Your assignment: Read the data below. Every line holding the string "pattern" must be copied.

Excerpted data:
-*-

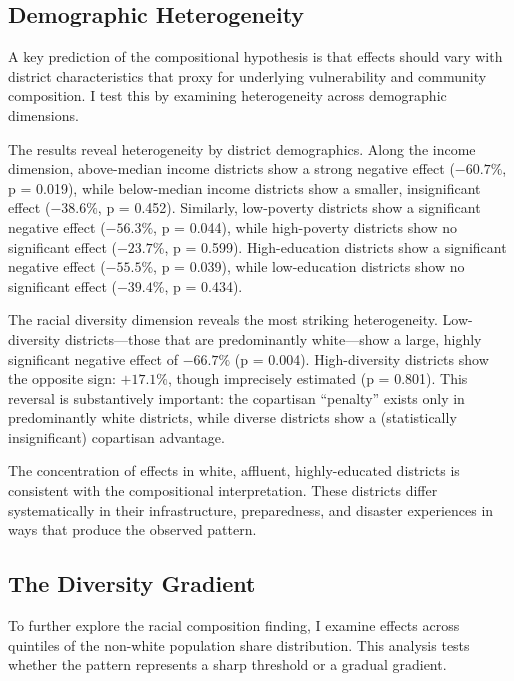\documentclass[12pt,letterpaper,oneside]{book}
\newcommand{\basepath}{g:/My Drive/Grad School}
\newcommand{\basepath}{basepath}
\begin{document}
\subsection{Demographic Heterogeneity}

A key prediction of the compositional hypothesis is that effects should vary with district characteristics that proxy for underlying vulnerability and community composition. I test this by examining heterogeneity across demographic dimensions.



The results reveal heterogeneity by district demographics. Along the income dimension, above-median income districts show a strong negative effect ($-60.7\%$, p = 0.019), while below-median income districts show a smaller, insignificant effect ($-38.6\%$, p = 0.452). Similarly, low-poverty districts show a significant negative effect ($-56.3\%$, p = 0.044), while high-poverty districts show no significant effect ($-23.7\%$, p = 0.599). High-education districts show a significant negative effect ($-55.5\%$, p = 0.039), while low-education districts show no significant effect ($-39.4\%$, p = 0.434).

The racial diversity dimension reveals the most striking heterogeneity. Low-diversity districts---those that are predominantly white---show a large, highly significant negative effect of $-66.7\%$ (p = 0.004). High-diversity districts show the opposite sign: $+17.1\%$, though imprecisely estimated (p = 0.801). This reversal is substantively important: the copartisan ``penalty'' exists only in predominantly white districts, while diverse districts show a (statistically insignificant) copartisan advantage.

The concentration of effects in white, affluent, highly-educated districts is consistent with the compositional interpretation. These districts differ systematically in their infrastructure, preparedness, and disaster experiences in ways that produce the observed pattern.

\subsection{The Diversity Gradient}

To further explore the racial composition finding, I examine effects across quintiles of the non-white population share distribution. This analysis tests whether the pattern represents a sharp threshold or a gradual gradient.
\end{document}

-*-

Solution to the exercise:
The concentration of effects in white, affluent, highly-educated districts is consistent with the compositional interpretation. These districts differ systematically in their infrastructure, preparedness, and disaster experiences in ways that produce the observed pattern.
To further explore the racial composition finding, I examine effects across quintiles of the non-white population share distribution. This analysis tests whether the pattern represents a sharp threshold or a gradual gradient.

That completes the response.